ByteDance, bir Amerikan mahkemesine başvurup kararın geçerliliğine itiraz ederek bu karara direnmeye çalıştı. Ancak ABD hükümeti uygulamanın Çinli bir şirkete ait olmasının, "Amerikalıların kapsamlı kişisel verilerine erişebilmesi ve içeriği gizlice manipüle edebilmesi nedeniyle ulusal güvenliğe ciddi bir tehdit oluşturduğu" gerekçesiyle hızla mahkemeden şirketin itirazlarının reddedilmesini istedi.
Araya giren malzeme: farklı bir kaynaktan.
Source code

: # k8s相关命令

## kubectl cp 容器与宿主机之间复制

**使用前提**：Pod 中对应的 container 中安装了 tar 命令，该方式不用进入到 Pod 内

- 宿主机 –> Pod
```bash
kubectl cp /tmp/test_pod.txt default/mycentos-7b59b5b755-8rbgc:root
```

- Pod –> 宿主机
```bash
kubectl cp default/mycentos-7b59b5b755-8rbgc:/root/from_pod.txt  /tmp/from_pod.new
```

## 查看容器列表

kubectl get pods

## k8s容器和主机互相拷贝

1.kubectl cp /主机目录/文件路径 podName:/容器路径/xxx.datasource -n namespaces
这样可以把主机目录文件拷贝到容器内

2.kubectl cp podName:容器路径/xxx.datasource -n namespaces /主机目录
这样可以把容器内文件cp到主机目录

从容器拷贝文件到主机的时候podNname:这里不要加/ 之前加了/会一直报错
Büyük olasılıkla bu savaş, Tik Tok’un ABD'de satılması ya da yasaklanmasıyla sonuçlanacak, çünkü hem başkan adayları hem de partileri uygulamaya karşı tavır almış durumdalar. Ama bu durum, her iki adayın da son dakikaya kadar seçilme şanslarını artırmak için Tik Tok’u kullanmaya önem vermelerini engellemiyor. Bu, internet egemenliği için yapılan savaşlardan biri. Batı-Çin rekabetinin gerçeklerinden biri. Sahada ve sosyal ağ sitelerinin araçlarından biri haline geldiği siber dünyada yürütülen uluslararası çatışmanın yüzlerinden biri.
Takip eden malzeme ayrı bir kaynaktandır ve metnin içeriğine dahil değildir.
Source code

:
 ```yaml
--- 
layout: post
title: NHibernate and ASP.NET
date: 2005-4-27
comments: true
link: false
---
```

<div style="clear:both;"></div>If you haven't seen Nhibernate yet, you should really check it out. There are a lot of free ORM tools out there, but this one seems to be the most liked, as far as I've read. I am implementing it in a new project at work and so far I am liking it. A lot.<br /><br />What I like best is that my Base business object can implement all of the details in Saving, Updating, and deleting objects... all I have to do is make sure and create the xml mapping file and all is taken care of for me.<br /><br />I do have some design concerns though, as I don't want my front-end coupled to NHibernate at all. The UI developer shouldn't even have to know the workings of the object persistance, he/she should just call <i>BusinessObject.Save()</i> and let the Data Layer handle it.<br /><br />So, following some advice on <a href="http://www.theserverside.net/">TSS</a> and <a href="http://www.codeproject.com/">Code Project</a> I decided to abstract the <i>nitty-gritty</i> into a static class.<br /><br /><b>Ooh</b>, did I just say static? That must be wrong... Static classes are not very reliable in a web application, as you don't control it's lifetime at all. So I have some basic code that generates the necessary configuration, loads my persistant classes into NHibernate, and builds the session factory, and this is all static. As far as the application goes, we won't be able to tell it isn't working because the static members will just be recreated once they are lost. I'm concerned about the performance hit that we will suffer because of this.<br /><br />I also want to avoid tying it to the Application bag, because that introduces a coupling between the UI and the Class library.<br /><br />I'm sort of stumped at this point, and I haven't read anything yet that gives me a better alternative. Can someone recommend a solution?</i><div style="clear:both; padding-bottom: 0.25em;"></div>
Çin, kendisini “dijital izolasyon” ve sağlam “internet egemenliği” ile güçlendirirken, “aktif ve etkili” uygulaması ile Batı'yı “fethetmeye” çalışıyor. Öte yandan Batı medyası, Rusya-Ukrayna savaşı ile Gazze savaşı gibi sıcak konulardaki yaklaşımında, seçiciliği ve çifte standartları açıkça ortaya çıkan kullanım kurallarıyla uluslararası kamuoyu üzerindeki kontrolünü sağlamlaştırmaya çalışıyor.
Bu savaş devam ederken ister Ortadoğu ister Latin Amerika isterse Afrika’da olsun dünyanın diğer bölgeleri bunun bölümlerini izliyor ve ayrıntılarını takip ediyor. Ama egemenliğini güçlendirmek, araçlarını yenilemek veya bunun sonucunda maruz kaldığı maliyetleri ve karşılaştığı riskleri gözden geçirmekle ilgilenmiyor.